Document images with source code
---+---

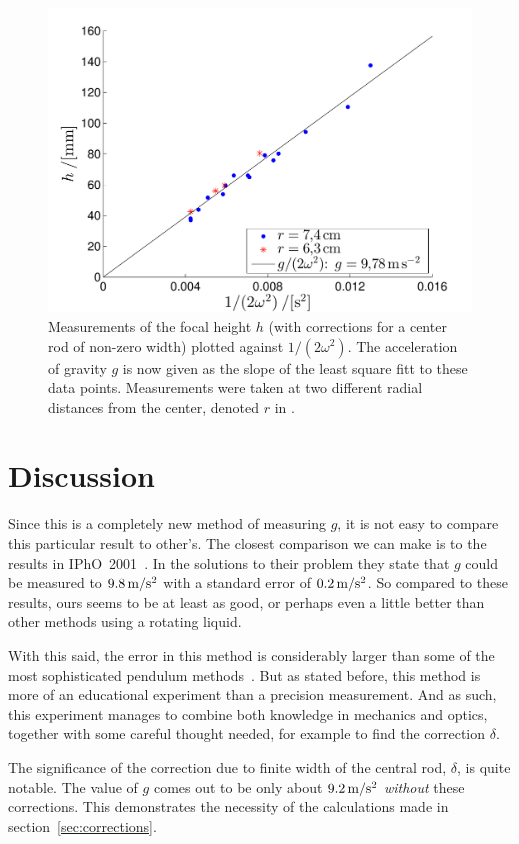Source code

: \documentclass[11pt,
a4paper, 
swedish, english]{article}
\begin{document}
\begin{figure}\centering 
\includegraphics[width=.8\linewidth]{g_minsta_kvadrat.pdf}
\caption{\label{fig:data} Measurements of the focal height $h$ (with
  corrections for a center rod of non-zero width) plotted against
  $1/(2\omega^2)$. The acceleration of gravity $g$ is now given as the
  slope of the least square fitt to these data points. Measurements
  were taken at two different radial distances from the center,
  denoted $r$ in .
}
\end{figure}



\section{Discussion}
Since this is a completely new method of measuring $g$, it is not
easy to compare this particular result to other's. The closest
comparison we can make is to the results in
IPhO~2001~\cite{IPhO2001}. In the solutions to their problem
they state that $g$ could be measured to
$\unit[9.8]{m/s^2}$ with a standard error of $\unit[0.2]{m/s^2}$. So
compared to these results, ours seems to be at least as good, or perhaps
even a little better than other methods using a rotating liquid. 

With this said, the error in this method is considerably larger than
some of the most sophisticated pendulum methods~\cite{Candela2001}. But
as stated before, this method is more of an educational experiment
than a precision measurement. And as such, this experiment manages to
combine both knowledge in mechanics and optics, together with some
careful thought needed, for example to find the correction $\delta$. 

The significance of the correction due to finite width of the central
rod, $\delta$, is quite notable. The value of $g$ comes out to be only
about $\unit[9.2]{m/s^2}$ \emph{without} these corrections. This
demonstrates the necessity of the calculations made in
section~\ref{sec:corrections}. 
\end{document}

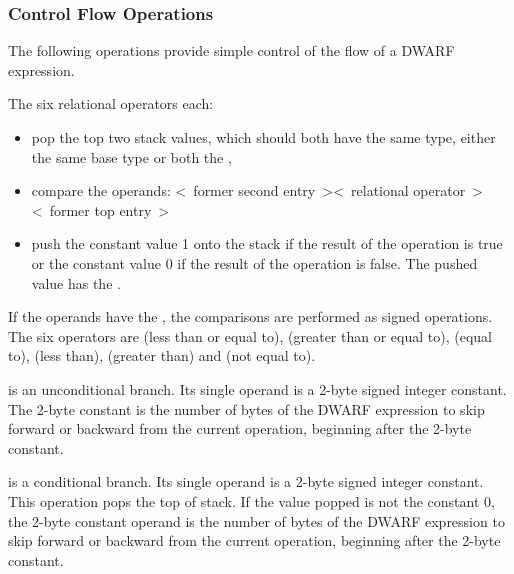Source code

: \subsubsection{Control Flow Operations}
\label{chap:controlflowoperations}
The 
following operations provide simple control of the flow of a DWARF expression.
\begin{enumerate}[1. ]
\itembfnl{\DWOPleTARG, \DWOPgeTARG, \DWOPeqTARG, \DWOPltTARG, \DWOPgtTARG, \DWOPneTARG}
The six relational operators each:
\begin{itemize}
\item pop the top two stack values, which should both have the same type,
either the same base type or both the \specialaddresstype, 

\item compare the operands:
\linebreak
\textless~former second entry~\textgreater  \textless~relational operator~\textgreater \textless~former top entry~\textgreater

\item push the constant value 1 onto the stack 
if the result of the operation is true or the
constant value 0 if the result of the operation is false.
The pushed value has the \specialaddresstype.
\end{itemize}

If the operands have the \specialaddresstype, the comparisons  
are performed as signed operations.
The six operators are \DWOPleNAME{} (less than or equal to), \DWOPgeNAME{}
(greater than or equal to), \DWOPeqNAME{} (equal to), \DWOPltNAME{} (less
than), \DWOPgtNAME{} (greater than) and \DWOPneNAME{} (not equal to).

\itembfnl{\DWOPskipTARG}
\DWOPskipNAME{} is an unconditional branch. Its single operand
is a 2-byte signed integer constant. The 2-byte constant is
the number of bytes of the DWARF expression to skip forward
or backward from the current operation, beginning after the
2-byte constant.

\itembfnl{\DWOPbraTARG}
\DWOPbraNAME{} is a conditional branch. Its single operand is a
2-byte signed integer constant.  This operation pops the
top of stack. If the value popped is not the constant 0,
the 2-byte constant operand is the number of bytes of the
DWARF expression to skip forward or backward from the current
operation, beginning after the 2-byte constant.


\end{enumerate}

---+---

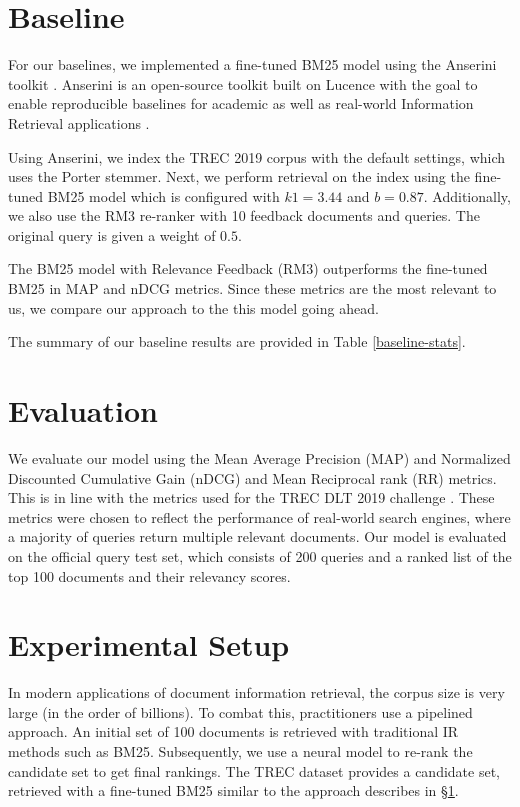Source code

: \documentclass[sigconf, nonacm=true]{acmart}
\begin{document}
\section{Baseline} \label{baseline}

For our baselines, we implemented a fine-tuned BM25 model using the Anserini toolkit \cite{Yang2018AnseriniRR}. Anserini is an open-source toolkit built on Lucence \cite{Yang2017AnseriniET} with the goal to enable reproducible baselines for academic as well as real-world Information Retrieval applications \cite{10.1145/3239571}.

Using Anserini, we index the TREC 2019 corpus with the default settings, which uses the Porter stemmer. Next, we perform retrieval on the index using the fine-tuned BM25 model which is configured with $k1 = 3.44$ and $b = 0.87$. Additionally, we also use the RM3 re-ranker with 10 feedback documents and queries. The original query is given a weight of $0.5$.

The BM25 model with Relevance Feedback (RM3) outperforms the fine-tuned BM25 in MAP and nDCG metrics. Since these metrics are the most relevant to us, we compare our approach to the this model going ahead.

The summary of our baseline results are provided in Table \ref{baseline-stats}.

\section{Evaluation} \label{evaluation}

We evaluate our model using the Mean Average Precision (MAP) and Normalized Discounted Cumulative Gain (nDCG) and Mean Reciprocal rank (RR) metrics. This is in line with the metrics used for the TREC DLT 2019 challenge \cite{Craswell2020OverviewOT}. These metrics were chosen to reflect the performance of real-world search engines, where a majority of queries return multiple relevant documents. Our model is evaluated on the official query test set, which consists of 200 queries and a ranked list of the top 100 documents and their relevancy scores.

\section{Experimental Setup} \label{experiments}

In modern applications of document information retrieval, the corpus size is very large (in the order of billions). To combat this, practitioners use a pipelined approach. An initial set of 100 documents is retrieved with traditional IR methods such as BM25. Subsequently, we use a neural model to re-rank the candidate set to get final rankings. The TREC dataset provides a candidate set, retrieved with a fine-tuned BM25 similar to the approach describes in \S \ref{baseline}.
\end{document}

---+---

PROBLEM:
The lines holding the word "delta" are the answer. Pull them out of the records and copy them.

TASK RESULT:
careful thought needed, for example to find the correction $\delta$. 
rod, $\delta$, is quite notable. The value of $g$ comes out to be only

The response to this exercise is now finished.